● INFORMATION:
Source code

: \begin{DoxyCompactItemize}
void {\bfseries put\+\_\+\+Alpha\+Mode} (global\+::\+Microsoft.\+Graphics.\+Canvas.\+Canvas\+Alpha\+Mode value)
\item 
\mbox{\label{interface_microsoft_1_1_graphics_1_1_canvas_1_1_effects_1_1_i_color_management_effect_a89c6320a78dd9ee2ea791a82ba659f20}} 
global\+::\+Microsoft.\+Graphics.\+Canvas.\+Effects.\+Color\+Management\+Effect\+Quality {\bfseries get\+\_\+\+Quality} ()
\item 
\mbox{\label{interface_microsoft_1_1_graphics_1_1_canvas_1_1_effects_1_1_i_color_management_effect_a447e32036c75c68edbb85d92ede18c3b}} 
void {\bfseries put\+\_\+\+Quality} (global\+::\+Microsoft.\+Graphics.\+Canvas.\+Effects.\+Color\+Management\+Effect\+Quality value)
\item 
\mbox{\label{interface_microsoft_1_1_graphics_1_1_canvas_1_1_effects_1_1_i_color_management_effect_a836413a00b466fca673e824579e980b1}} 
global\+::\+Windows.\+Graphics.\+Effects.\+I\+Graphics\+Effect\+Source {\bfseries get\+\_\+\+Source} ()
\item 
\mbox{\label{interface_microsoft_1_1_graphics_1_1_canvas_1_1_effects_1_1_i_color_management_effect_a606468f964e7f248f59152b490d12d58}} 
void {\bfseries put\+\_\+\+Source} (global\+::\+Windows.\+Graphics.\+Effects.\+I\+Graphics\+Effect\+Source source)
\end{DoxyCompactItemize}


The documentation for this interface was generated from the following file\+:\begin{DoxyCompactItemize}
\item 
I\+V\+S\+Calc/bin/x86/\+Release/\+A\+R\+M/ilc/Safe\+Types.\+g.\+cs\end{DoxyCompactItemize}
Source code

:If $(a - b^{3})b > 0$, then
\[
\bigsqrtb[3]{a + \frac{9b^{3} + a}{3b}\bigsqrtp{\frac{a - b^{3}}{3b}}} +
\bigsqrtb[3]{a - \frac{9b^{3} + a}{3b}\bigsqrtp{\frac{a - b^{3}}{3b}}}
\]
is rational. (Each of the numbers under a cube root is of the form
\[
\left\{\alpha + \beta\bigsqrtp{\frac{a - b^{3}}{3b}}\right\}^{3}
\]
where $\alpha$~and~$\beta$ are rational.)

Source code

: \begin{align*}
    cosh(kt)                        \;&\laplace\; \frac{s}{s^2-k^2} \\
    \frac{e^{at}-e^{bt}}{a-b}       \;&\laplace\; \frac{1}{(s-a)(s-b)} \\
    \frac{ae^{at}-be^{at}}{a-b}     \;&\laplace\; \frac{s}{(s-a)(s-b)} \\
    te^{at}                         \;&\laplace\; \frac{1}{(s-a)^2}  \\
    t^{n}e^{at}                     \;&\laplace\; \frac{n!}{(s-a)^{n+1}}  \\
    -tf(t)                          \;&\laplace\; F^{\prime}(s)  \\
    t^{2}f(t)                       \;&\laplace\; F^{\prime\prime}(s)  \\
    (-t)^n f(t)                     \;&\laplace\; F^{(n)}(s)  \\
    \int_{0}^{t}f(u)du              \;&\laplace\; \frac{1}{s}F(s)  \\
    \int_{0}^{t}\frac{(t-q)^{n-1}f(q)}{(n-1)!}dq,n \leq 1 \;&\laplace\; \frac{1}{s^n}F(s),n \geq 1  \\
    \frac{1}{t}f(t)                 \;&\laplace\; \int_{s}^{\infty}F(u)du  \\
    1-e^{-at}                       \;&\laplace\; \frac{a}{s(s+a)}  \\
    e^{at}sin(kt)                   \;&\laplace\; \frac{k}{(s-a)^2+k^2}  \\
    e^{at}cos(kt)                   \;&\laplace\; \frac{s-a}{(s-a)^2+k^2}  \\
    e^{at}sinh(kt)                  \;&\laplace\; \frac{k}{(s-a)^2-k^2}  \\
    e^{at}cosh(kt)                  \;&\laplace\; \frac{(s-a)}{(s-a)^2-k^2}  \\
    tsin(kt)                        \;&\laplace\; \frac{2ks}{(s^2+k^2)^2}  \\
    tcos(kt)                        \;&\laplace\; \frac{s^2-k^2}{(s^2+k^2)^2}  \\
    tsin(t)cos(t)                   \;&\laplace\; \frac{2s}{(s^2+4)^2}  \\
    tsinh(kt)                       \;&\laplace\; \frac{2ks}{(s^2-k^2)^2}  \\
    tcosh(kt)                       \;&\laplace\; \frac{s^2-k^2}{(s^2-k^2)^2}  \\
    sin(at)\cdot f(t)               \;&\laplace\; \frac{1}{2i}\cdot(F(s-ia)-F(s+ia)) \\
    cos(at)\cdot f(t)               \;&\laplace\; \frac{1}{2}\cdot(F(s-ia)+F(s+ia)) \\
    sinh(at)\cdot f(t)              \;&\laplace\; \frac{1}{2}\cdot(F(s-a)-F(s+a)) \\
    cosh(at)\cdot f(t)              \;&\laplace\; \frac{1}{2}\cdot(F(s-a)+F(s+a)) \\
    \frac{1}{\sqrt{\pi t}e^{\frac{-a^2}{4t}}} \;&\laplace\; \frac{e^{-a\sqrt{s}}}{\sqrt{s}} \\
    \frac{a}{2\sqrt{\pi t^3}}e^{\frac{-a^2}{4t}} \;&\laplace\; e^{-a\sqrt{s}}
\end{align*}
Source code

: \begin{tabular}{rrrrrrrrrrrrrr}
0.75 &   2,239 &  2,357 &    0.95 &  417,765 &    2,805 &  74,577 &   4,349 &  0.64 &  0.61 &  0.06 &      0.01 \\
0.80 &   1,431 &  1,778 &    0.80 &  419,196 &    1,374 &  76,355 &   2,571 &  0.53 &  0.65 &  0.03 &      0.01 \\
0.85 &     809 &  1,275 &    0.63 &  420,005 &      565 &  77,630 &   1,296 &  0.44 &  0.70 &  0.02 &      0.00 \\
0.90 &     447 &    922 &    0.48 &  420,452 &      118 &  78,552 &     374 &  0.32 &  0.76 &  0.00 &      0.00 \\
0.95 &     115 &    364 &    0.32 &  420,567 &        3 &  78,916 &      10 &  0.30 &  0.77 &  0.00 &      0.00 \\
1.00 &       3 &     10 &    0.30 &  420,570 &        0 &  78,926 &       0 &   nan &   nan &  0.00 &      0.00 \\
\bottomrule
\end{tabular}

● ACTIVITY: Each line above that contains the string "rational" should be identified and copied.

● TASK RESULT:
is rational. (Each of the numbers under a cube root is of the form
where $\alpha$~and~$\beta$ are rational.)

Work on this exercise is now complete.